Task objective:
Could you repeat the records below exactly, without the pictures?

Records to use:
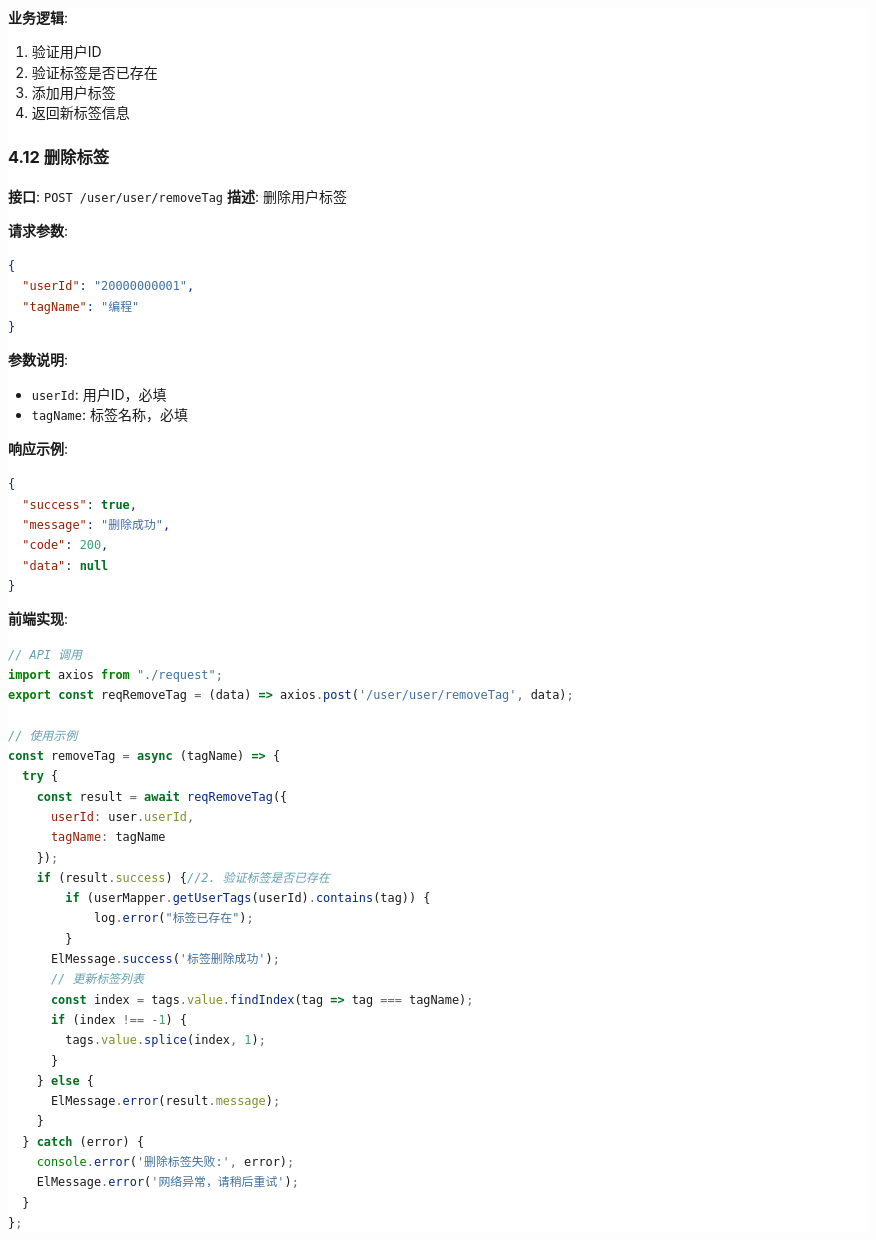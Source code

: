 **业务逻辑**:
1. 验证用户ID
2. 验证标签是否已存在
3. 添加用户标签
4. 返回新标签信息

### 4.12 删除标签

**接口**: `POST /user/user/removeTag`
**描述**: 删除用户标签

**请求参数**:
```json
{
  "userId": "20000000001",
  "tagName": "编程"
}
```

**参数说明**:
- `userId`: 用户ID，必填
- `tagName`: 标签名称，必填

**响应示例**:
```json
{
  "success": true,
  "message": "删除成功",
  "code": 200,
  "data": null
}
```

**前端实现**:
```javascript
// API 调用
import axios from "./request";
export const reqRemoveTag = (data) => axios.post('/user/user/removeTag', data);

// 使用示例
const removeTag = async (tagName) => {
  try {
    const result = await reqRemoveTag({
      userId: user.userId,
      tagName: tagName
    });
    if (result.success) {//2. 验证标签是否已存在
        if (userMapper.getUserTags(userId).contains(tag)) {
            log.error("标签已存在");
        }
      ElMessage.success('标签删除成功');
      // 更新标签列表
      const index = tags.value.findIndex(tag => tag === tagName);
      if (index !== -1) {
        tags.value.splice(index, 1);
      }
    } else {
      ElMessage.error(result.message);
    }
  } catch (error) {
    console.error('删除标签失败:', error);
    ElMessage.error('网络异常，请稍后重试');
  }
};
```
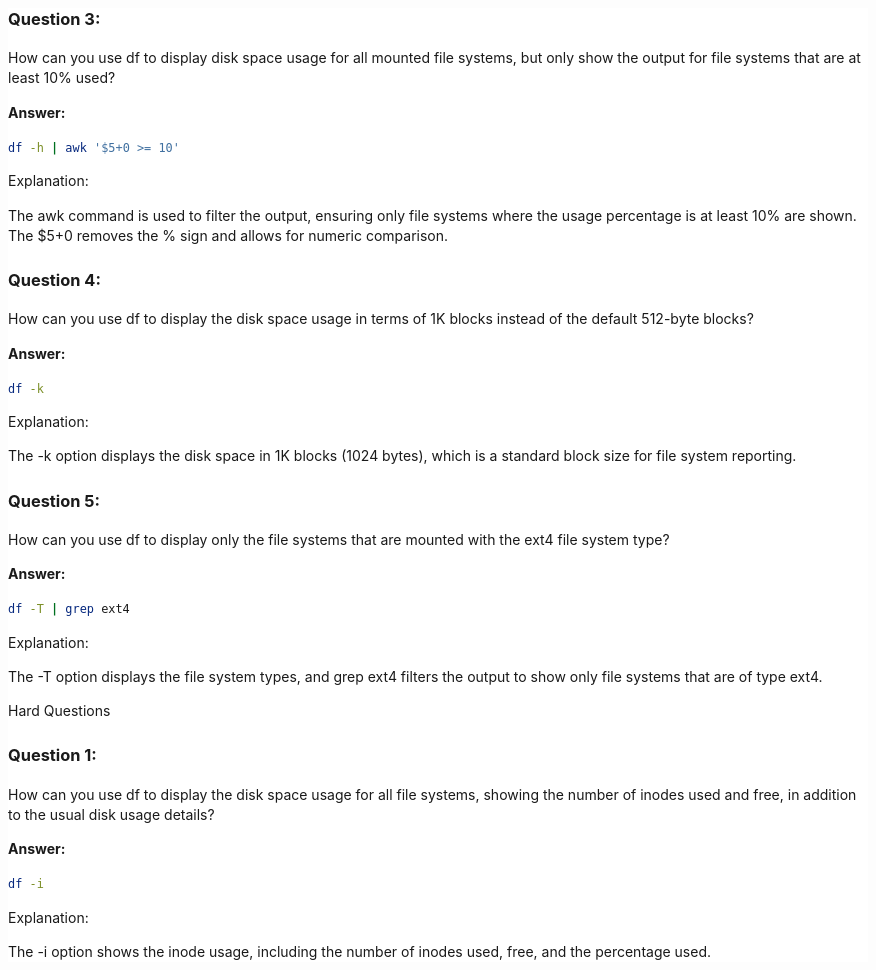 ### Question 3:
How can you use df to display disk space usage for all mounted file systems, but only show the output for file systems that are at least 10% used?

**Answer:**

```bash
df -h | awk '$5+0 >= 10'
```
Explanation:

The awk command is used to filter the output, ensuring only file systems where the usage percentage is at least 10% are shown. The $5+0 removes the % sign and allows for numeric comparison.

### Question 4:
How can you use df to display the disk space usage in terms of 1K blocks instead of the default 512-byte blocks?

**Answer:**

```bash
df -k
```
Explanation:

The -k option displays the disk space in 1K blocks (1024 bytes), which is a standard block size for file system reporting.

### Question 5:
How can you use df to display only the file systems that are mounted with the ext4 file system type?

**Answer:**

```bash
df -T | grep ext4
```
Explanation:

The -T option displays the file system types, and grep ext4 filters the output to show only file systems that are of type ext4.

Hard Questions
### Question 1:
How can you use df to display the disk space usage for all file systems, showing the number of inodes used and free, in addition to the usual disk usage details?

**Answer:**

```bash
df -i
```
Explanation:

The -i option shows the inode usage, including the number of inodes used, free, and the percentage used.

Exercise answer:
Source code

: **业务逻辑**:
1. 验证用户ID
2. 验证标签是否已存在
3. 添加用户标签
4. 返回新标签信息

### 4.12 删除标签

**接口**: `POST /user/user/removeTag`
**描述**: 删除用户标签

**请求参数**:
```json
{
  "userId": "20000000001",
  "tagName": "编程"
}
```

**参数说明**:
- `userId`: 用户ID，必填
- `tagName`: 标签名称，必填

**响应示例**:
```json
{
  "success": true,
  "message": "删除成功",
  "code": 200,
  "data": null
}
```

**前端实现**:
```javascript
// API 调用
import axios from "./request";
export const reqRemoveTag = (data) => axios.post('/user/user/removeTag', data);

// 使用示例
const removeTag = async (tagName) => {
  try {
    const result = await reqRemoveTag({
      userId: user.userId,
      tagName: tagName
    });
    if (result.success) {//2. 验证标签是否已存在
        if (userMapper.getUserTags(userId).contains(tag)) {
            log.error("标签已存在");
        }
      ElMessage.success('标签删除成功');
      // 更新标签列表
      const index = tags.value.findIndex(tag => tag === tagName);
      if (index !== -1) {
        tags.value.splice(index, 1);
      }
    } else {
      ElMessage.error(result.message);
    }
  } catch (error) {
    console.error('删除标签失败:', error);
    ElMessage.error('网络异常，请稍后重试');
  }
};
```
 ### Question 3:
How can you use df to display disk space usage for all mounted file systems, but only show the output for file systems that are at least 10% used?

**Answer:**

```bash
df -h | awk '$5+0 >= 10'
```
Explanation:

The awk command is used to filter the output, ensuring only file systems where the usage percentage is at least 10% are shown. The $5+0 removes the % sign and allows for numeric comparison.

### Question 4:
How can you use df to display the disk space usage in terms of 1K blocks instead of the default 512-byte blocks?

**Answer:**

```bash
df -k
```
Explanation:

The -k option displays the disk space in 1K blocks (1024 bytes), which is a standard block size for file system reporting.

### Question 5:
How can you use df to display only the file systems that are mounted with the ext4 file system type?

**Answer:**

```bash
df -T | grep ext4
```
Explanation:

The -T option displays the file system types, and grep ext4 filters the output to show only file systems that are of type ext4.

Hard Questions
### Question 1:
How can you use df to display the disk space usage for all file systems, showing the number of inodes used and free, in addition to the usual disk usage details?

**Answer:**

```bash
df -i
```
Explanation:

The -i option shows the inode usage, including the number of inodes used, free, and the percentage used.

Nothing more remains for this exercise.